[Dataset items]
__________

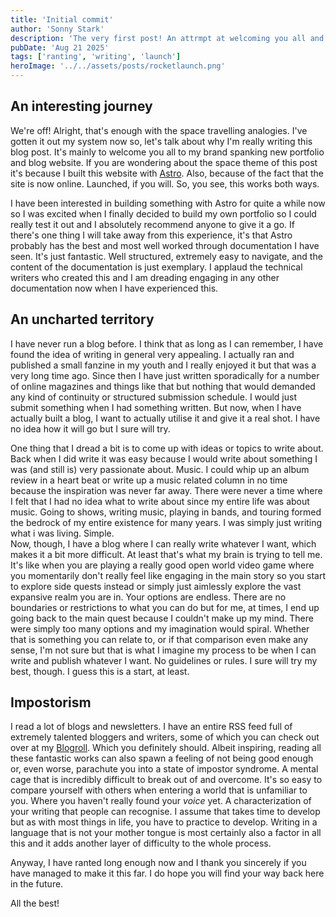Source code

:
 ```yaml
---
title: 'Initial commit'
author: 'Sonny Stark'
description: 'The very first post! An attrmpt at welcoming you all and a first glimpse into my brain and its rants. The anxiety of writing and the pressure of living up to your own high standards.'
pubDate: 'Aug 21 2025'
tags: ['ranting', 'writing', 'launch']
heroImage: '../../assets/posts/rocketlaunch.png'
---
```


## An interesting journey

We're off! Alright, that's enough with the space travelling analogies. I've gotten it out my system now so, let's talk about why I'm really writing this blog post. It's mainly to welcome you all to my brand spanking new portfolio and blog website. If you are wondering about the space theme of this post it's because I built this website with [Astro](https://astro.build/). Also, because of the fact that the site is now online. Launched, if you will. So, you see, this works both ways.

I have been interested in building something with Astro for quite a while now so I was excited when I finally decided to build my own portfolio so I could really test it out and I absolutely recommend anyone to give it a go. If there's one thing I will take away from this experience, it's that Astro probably has the best and most well worked through documentation I have seen. It's just fantastic. Well structured, extremely easy to navigate, and the content of the documentation is just exemplary. I applaud the technical writers who created this and I am dreading engaging in any other documentation now when I have experienced this.

## An uncharted territory

I have never run a blog before. I think that as long as I can remember, I have found the idea of writing in general very appealing. I actually ran and published a small fanzine in my youth and I really enjoyed it but that was a very long time ago. Since then I have just written sporadically for a number of online magazines and things like that but nothing that would demanded any kind of continuity or structured submission schedule. I would just submit something when I had something written. But now, when I have actually built a blog, I want to actually utilise it and give it a real shot. I have no idea how it will go but I sure will try.

One thing that I dread a bit is to come up with ideas or topics to write about. Back when I did write it was easy because I would write about something I was (and still is) very passionate about. Music. I could whip up an album review in a heart beat or write up a music related column in no time because the inspiration was never far away. There were never a time where I felt that I had no idea what to write about since my entire life was about music. Going to shows, writing music, playing in bands, and touring formed the bedrock of my entire existence for many years. I was simply just writing what i was living. Simple.  
Now, though, I have a blog where I can really write whatever I want, which makes it a bit more difficult. At least that's what my brain is trying to tell me. It's like when you are playing a really good open world video game where you momentarily don't really feel like engaging in the main story so you start to explore side quests instead or simply just aimlessly explore the vast expansive realm you are in. Your options are endless. There are no boundaries or restrictions to what you can do but for me, at times, I end up going back to the main quest because I couldn't make up my mind. There were simply too many options and my imagination would spiral. Whether that is something you can relate to, or if that comparison even make any sense, I'm not sure but that is what I imagine my process to be when I can write and publish whatever I want. No guidelines or rules. I sure will try my best, though. I guess this is a start, at least.

## Impostorism

I read a lot of blogs and newsletters. I have an entire RSS feed full of extremely talented bloggers and writers, some of which you can check out over at my [Blogroll](/blogroll). Which you definitely should. Albeit inspiring, reading all these fantastic works can also spawn a feeling of not being good enough or, even worse, parachute you into a state of impostor syndrome. A mental cage that is incredibly difficult to break out of and overcome. It's so easy to compare yourself with others when entering a world that is unfamiliar to you. Where you haven't really found your _voice_ yet. A characterization of your writing that people can recognise. I assume that takes time to develop but as with most things in life, you have to practice to develop. Writing in a language that is not your mother tongue is most certainly also a factor in all this and it adds another layer of difficulty to the whole process.

Anyway, I have ranted long enough now and I thank you sincerely if you have managed to make it this far. I do hope you will find your way back here in the future.

All the best!
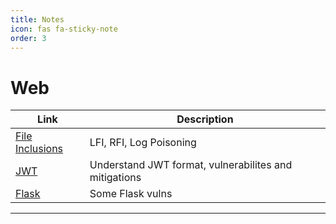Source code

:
 ```yaml
---
title: Notes
icon: fas fa-sticky-note
order: 3
---
```



# Web

| **Link**   | **Description**    |
|--------------- | --------------- |
| [File Inclusions](/Notes/Web/lfi)  | LFI, RFI, Log Poisoning |
| [JWT](/Notes/Web/jwt)  | Understand JWT format, vulnerabilites and mitigations |
| [Flask](/Notes/Web/flask)  | Some Flask vulns |



---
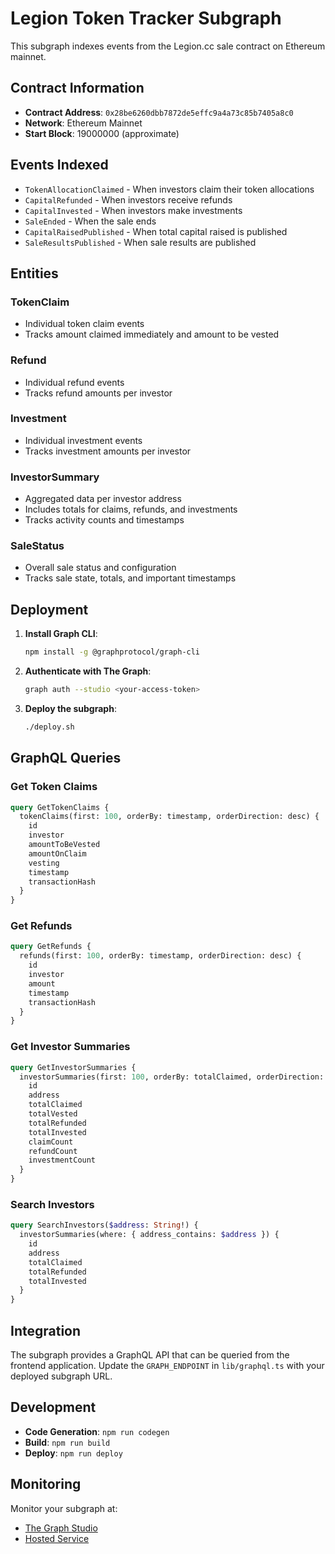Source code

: # Legion Token Tracker Subgraph

This subgraph indexes events from the Legion.cc sale contract on Ethereum mainnet.

## Contract Information

- **Contract Address**: `0x28be6260dbb7872de5effc9a4a73c85b7405a8c0`
- **Network**: Ethereum Mainnet
- **Start Block**: 19000000 (approximate)

## Events Indexed

- `TokenAllocationClaimed` - When investors claim their token allocations
- `CapitalRefunded` - When investors receive refunds
- `CapitalInvested` - When investors make investments
- `SaleEnded` - When the sale ends
- `CapitalRaisedPublished` - When total capital raised is published
- `SaleResultsPublished` - When sale results are published

## Entities

### TokenClaim
- Individual token claim events
- Tracks amount claimed immediately and amount to be vested

### Refund
- Individual refund events
- Tracks refund amounts per investor

### Investment
- Individual investment events
- Tracks investment amounts per investor

### InvestorSummary
- Aggregated data per investor address
- Includes totals for claims, refunds, and investments
- Tracks activity counts and timestamps

### SaleStatus
- Overall sale status and configuration
- Tracks sale state, totals, and important timestamps

## Deployment

1. **Install Graph CLI**:
   ```bash
   npm install -g @graphprotocol/graph-cli
   ```

2. **Authenticate with The Graph**:
   ```bash
   graph auth --studio <your-access-token>
   ```

3. **Deploy the subgraph**:
   ```bash
   ./deploy.sh
   ```

## GraphQL Queries

### Get Token Claims
```graphql
query GetTokenClaims {
  tokenClaims(first: 100, orderBy: timestamp, orderDirection: desc) {
    id
    investor
    amountToBeVested
    amountOnClaim
    vesting
    timestamp
    transactionHash
  }
}
```

### Get Refunds
```graphql
query GetRefunds {
  refunds(first: 100, orderBy: timestamp, orderDirection: desc) {
    id
    investor
    amount
    timestamp
    transactionHash
  }
}
```

### Get Investor Summaries
```graphql
query GetInvestorSummaries {
  investorSummaries(first: 100, orderBy: totalClaimed, orderDirection: desc) {
    id
    address
    totalClaimed
    totalVested
    totalRefunded
    totalInvested
    claimCount
    refundCount
    investmentCount
  }
}
```

### Search Investors
```graphql
query SearchInvestors($address: String!) {
  investorSummaries(where: { address_contains: $address }) {
    id
    address
    totalClaimed
    totalRefunded
    totalInvested
  }
}
```

## Integration

The subgraph provides a GraphQL API that can be queried from the frontend application. Update the `GRAPH_ENDPOINT` in `lib/graphql.ts` with your deployed subgraph URL.

## Development

- **Code Generation**: `npm run codegen`
- **Build**: `npm run build`
- **Deploy**: `npm run deploy`

## Monitoring

Monitor your subgraph at:
- [The Graph Studio](https://thegraph.com/studio/)
- [Hosted Service](https://thegraph.com/hosted-service/)
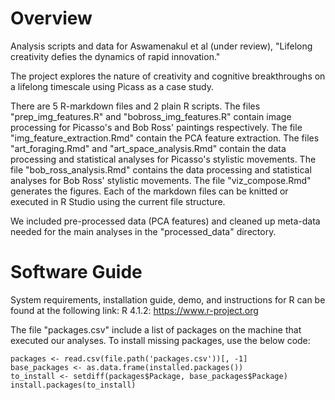 # Overview
Analysis scripts and data for Aswamenakul et al (under review), "Lifelong creativity defies the dynamics of rapid innovation."

The project explores the nature of creativity and cognitive breakthroughs on a lifelong timescale using Picass as a case study.

There are 5 R-markdown files and 2 plain R scripts. The files "prep_img_features.R" and "bobross_img_features.R" contain image processing for Picasso's and Bob Ross' paintings respectively. The file "img_feature_extraction.Rmd" contain the PCA feature extraction. The files "art_foraging.Rmd" and "art_space_analysis.Rmd" contain the data processing and statistical analyses for Picasso's stylistic movements. The file "bob_ross_analysis.Rmd" contains the data processing and statistical analyses for Bob Ross' stylistic movements. The file "viz_compose.Rmd" generates the figures. Each of the markdown files can be knitted or executed in R Studio using the current file structure.

We included pre-processed data (PCA features) and cleaned up meta-data needed for the main analyses in the "processed_data" directory.

# Software Guide
System requirements, installation guide, demo, and instructions for R can be found at the following link: R 4.1.2: <https://www.r-project.org>

The file "packages.csv" include a list of packages on the machine that executed our analyses. To install missing packages, use the below code:

```
packages <- read.csv(file.path('packages.csv'))[, -1]
base_packages <- as.data.frame(installed.packages()) 
to_install <- setdiff(packages$Package, base_packages$Package) 
install.packages(to_install)
```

__________

- [WHAT YOU NEED TO DO]: Only lines holding the word "creativity" belong in the answer; copy all of them from the records.

- [RESULT OF THE EXERCISE]:
Analysis scripts and data for Aswamenakul et al (under review), "Lifelong creativity defies the dynamics of rapid innovation."
The project explores the nature of creativity and cognitive breakthroughs on a lifelong timescale using Picass as a case study.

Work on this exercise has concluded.